Description of the task
As the answer, set down the lines below from the one containing "### **🎯 Livrables Collectifs:**" through the one containing "### **📖 Ressources Culturelles:**", exactly and inclusively, and no others.

Records supplied
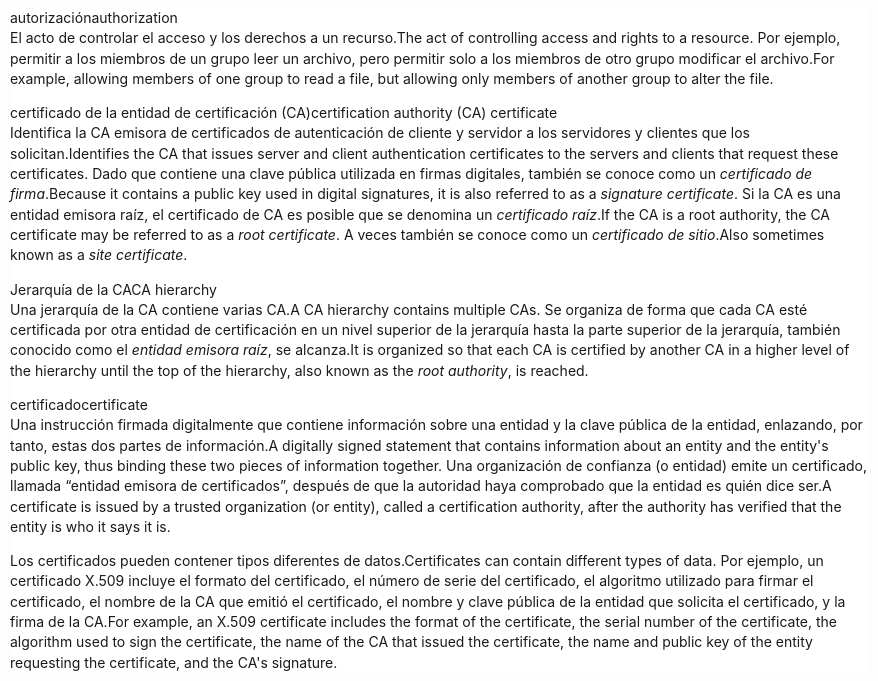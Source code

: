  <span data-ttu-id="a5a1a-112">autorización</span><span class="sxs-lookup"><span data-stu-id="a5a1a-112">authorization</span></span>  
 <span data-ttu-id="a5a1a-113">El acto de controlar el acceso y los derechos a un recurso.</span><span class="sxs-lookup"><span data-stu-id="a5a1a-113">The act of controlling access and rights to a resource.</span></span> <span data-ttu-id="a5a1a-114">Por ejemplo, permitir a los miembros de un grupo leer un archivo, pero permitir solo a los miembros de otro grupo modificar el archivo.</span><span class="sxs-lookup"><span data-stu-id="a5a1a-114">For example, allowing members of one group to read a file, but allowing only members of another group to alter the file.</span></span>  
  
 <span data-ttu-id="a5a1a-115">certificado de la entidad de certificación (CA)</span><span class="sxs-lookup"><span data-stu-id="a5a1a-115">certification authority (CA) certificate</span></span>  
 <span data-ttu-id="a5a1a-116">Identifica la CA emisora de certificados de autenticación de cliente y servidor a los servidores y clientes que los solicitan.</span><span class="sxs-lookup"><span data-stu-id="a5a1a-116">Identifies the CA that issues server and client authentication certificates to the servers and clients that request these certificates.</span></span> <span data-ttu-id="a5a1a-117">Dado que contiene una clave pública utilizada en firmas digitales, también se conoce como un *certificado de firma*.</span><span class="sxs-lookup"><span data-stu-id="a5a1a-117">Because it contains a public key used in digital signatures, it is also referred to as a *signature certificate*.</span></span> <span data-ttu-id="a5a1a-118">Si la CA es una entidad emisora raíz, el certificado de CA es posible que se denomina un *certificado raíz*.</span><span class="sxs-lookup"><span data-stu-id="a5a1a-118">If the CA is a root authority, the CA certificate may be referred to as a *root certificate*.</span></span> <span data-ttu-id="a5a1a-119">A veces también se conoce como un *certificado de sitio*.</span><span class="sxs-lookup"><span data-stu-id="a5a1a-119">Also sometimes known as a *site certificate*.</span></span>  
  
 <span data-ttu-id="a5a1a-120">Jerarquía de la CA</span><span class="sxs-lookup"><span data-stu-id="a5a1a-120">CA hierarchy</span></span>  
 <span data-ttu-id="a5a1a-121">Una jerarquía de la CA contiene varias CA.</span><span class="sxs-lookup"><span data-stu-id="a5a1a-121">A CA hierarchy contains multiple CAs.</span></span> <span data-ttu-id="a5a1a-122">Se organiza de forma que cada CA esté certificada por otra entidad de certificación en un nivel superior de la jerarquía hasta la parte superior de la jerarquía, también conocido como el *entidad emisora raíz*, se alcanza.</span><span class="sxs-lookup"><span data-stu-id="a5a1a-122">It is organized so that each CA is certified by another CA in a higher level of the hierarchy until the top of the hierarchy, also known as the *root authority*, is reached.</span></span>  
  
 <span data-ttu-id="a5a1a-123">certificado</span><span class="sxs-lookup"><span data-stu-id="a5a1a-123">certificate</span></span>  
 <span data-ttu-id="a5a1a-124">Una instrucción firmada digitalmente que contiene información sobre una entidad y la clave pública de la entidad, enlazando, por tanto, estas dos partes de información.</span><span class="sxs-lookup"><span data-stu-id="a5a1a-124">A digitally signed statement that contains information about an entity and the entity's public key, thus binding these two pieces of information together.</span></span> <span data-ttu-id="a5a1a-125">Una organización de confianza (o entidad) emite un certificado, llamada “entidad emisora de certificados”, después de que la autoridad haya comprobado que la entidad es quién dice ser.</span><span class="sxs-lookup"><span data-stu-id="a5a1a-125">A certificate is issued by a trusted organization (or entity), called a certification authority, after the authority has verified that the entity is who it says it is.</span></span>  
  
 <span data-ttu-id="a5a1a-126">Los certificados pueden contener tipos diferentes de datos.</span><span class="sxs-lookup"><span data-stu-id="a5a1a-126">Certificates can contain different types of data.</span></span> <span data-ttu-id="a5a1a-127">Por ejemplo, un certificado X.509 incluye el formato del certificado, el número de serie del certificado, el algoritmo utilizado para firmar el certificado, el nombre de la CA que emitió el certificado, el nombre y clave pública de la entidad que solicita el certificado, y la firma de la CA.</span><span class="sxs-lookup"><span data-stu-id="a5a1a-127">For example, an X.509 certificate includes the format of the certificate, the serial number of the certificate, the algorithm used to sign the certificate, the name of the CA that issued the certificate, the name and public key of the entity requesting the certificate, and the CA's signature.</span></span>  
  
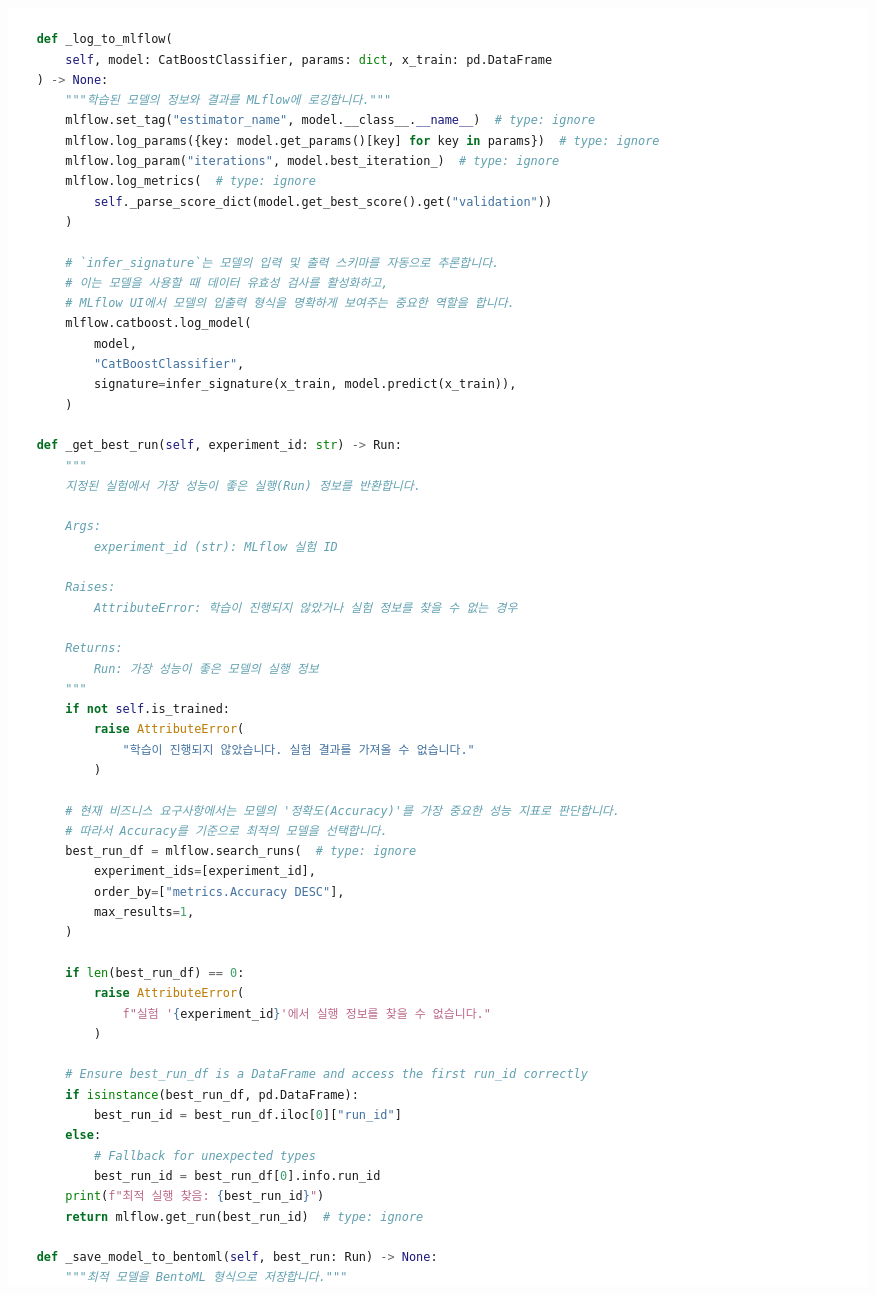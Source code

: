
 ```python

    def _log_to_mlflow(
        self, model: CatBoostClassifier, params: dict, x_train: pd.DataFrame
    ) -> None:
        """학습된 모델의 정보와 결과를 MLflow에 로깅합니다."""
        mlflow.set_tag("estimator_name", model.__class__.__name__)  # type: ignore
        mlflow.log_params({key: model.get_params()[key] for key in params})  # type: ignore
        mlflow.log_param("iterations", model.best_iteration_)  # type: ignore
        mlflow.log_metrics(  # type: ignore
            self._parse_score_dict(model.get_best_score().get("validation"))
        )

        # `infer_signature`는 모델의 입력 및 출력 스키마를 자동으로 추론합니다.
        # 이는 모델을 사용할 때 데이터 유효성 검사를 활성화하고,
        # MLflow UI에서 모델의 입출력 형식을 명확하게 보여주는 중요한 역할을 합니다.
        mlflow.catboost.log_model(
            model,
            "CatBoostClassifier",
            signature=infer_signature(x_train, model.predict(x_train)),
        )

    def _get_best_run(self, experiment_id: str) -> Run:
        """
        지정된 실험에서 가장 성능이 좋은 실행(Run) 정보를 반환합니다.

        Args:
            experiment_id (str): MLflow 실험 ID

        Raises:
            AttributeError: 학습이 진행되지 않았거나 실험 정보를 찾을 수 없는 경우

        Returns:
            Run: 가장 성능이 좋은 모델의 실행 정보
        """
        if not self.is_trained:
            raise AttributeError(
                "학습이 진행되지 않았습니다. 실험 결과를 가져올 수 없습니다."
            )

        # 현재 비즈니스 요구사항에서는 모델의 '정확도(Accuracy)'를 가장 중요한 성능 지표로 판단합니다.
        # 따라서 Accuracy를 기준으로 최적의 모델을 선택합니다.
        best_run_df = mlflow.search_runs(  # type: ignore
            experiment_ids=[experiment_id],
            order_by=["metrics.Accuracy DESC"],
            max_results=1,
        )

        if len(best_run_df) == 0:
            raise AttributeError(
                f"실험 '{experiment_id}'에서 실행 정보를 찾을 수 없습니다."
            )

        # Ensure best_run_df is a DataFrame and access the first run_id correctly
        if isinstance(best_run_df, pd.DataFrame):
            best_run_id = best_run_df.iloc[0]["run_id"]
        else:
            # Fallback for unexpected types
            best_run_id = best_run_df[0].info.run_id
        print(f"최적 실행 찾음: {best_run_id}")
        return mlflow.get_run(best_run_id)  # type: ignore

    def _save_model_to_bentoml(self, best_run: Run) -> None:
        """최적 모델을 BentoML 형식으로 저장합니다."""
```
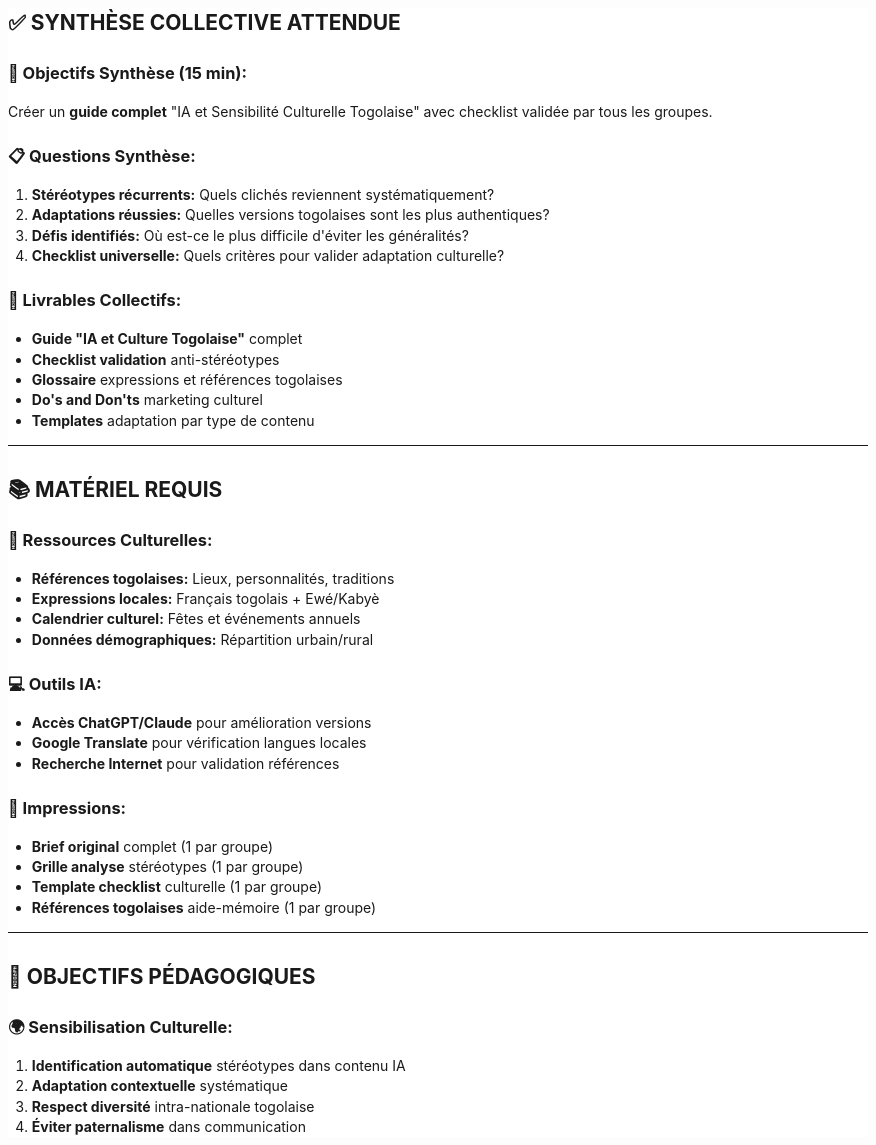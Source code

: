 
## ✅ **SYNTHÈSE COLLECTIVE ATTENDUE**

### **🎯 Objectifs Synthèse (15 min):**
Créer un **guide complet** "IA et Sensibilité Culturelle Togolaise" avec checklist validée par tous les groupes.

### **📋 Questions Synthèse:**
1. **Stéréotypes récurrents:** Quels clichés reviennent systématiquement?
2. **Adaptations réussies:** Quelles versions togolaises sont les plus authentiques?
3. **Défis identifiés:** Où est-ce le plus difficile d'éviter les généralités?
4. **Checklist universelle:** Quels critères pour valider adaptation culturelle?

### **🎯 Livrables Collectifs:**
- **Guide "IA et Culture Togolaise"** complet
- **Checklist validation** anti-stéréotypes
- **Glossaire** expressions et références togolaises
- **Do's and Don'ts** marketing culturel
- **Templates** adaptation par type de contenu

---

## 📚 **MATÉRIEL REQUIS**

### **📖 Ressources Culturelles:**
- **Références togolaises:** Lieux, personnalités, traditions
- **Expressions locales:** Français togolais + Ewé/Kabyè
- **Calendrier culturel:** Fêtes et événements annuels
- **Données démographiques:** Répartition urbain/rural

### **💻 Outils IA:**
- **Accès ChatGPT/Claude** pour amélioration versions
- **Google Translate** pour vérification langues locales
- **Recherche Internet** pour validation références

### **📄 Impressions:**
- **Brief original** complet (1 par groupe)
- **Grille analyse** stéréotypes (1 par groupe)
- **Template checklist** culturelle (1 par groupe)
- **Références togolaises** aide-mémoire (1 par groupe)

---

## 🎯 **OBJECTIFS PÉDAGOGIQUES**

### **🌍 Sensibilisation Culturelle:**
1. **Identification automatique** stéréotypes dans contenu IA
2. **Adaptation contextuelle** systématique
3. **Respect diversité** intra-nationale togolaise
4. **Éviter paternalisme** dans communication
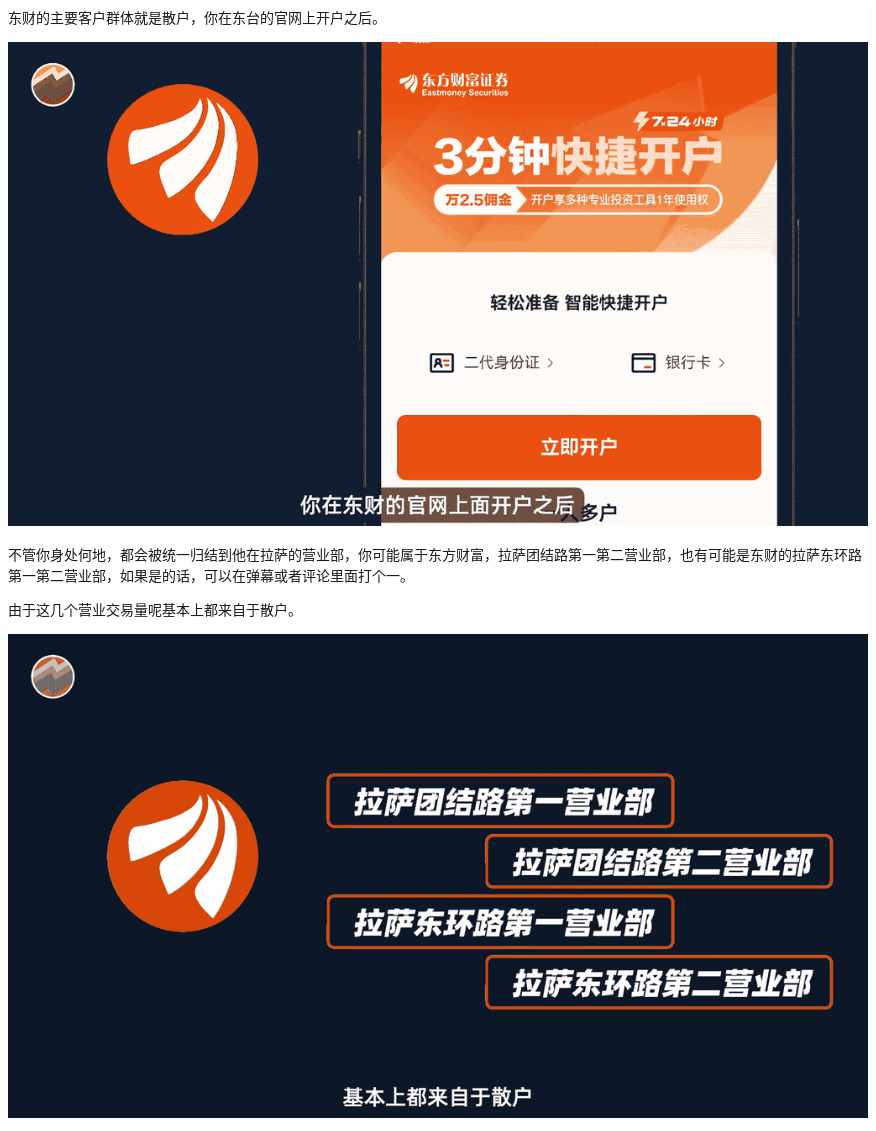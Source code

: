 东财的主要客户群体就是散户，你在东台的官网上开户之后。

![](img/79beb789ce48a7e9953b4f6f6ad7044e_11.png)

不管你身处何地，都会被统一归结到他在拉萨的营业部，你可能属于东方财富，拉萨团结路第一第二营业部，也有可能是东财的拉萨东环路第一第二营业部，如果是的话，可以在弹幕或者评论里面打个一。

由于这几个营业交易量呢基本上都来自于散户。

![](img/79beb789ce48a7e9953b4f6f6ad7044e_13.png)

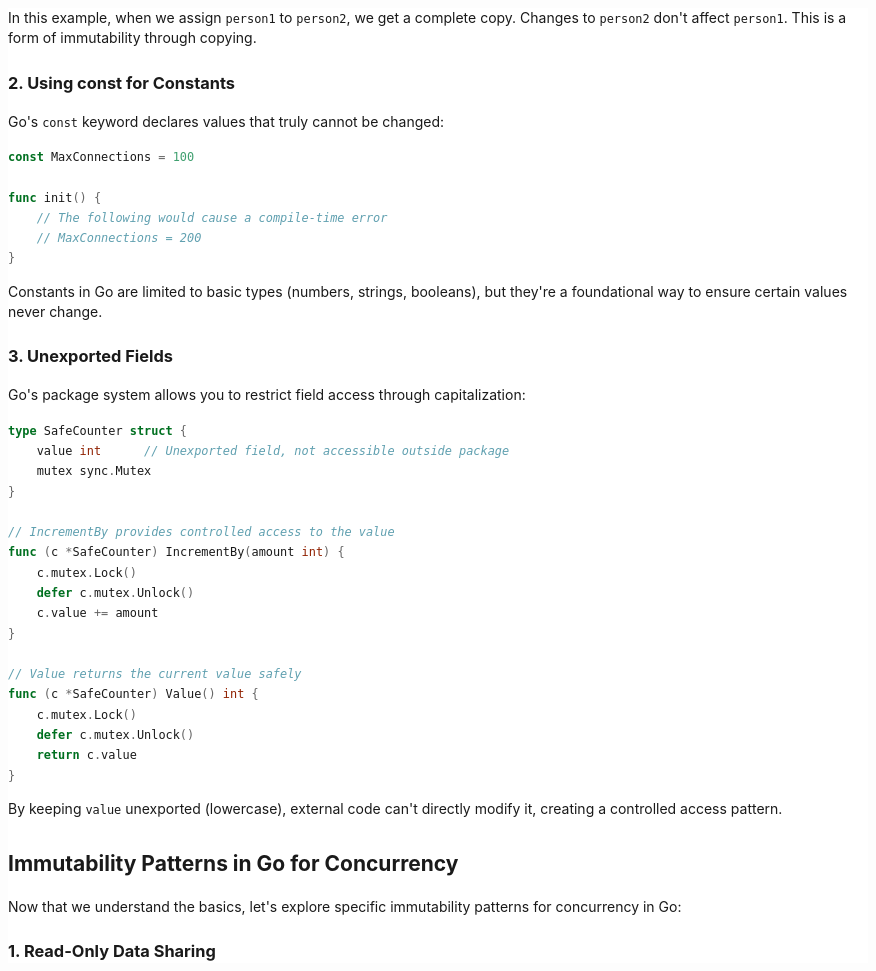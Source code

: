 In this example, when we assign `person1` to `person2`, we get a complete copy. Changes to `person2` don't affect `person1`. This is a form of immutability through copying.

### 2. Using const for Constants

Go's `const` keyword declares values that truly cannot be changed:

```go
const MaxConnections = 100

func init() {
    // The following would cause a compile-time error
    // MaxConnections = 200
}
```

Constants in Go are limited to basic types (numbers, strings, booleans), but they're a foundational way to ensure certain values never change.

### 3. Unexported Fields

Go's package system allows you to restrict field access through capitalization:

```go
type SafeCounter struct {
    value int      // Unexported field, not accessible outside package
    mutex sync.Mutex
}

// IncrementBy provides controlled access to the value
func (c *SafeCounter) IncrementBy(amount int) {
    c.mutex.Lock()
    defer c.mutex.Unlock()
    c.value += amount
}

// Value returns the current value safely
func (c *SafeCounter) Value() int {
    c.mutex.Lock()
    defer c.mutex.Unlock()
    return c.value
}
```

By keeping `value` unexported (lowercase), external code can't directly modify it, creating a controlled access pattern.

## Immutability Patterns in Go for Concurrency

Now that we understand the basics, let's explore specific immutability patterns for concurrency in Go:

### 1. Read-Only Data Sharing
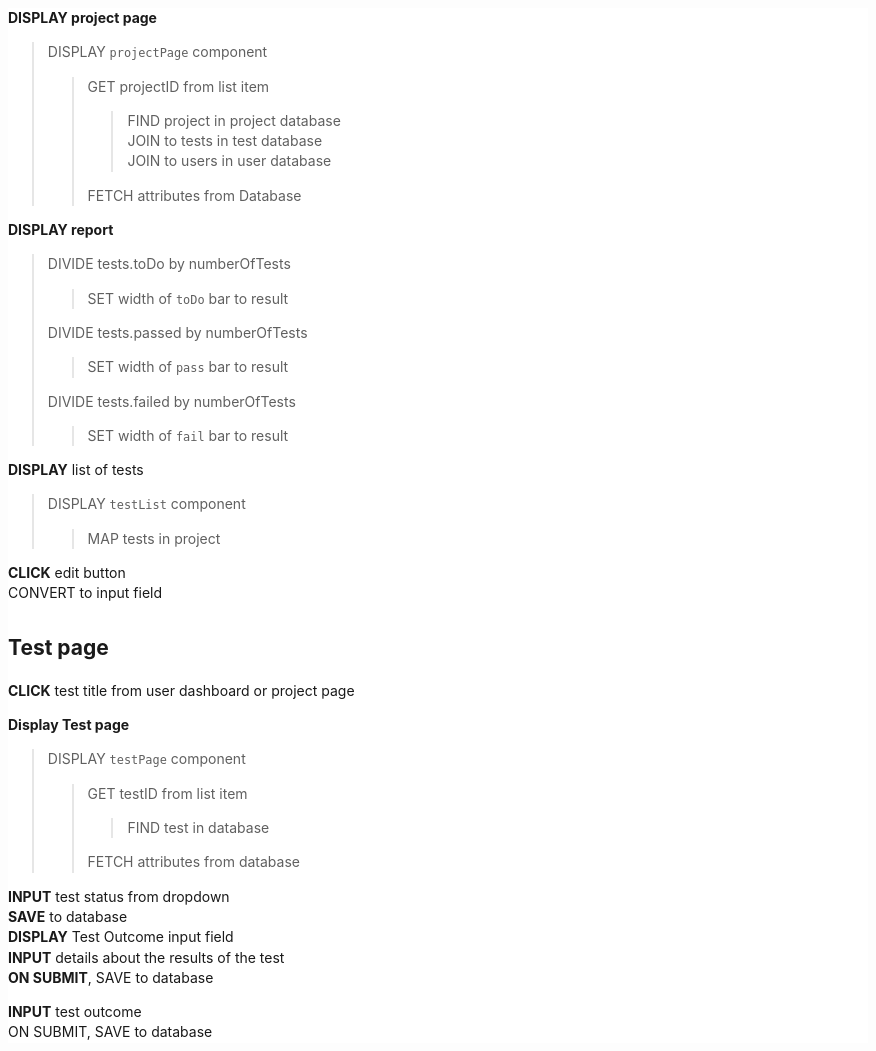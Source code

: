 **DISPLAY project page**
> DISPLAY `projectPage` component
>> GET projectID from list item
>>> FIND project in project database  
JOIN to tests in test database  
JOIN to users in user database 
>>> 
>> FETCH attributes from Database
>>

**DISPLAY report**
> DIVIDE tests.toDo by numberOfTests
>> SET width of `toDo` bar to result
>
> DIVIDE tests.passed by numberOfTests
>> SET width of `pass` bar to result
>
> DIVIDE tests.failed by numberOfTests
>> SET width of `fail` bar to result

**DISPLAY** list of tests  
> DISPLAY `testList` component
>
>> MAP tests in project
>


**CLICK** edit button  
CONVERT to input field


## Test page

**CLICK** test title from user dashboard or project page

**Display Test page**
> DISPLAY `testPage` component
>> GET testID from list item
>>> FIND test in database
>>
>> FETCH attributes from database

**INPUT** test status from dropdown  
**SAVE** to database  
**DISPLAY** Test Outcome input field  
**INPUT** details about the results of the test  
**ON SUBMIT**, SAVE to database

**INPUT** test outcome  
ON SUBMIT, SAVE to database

Response to this task
### **🎯 Livrables Collectifs:**
- **Guide "IA et Culture Togolaise"** complet
- **Checklist validation** anti-stéréotypes
- **Glossaire** expressions et références togolaises
- **Do's and Don'ts** marketing culturel
- **Templates** adaptation par type de contenu

---

## 📚 **MATÉRIEL REQUIS**

### **📖 Ressources Culturelles:**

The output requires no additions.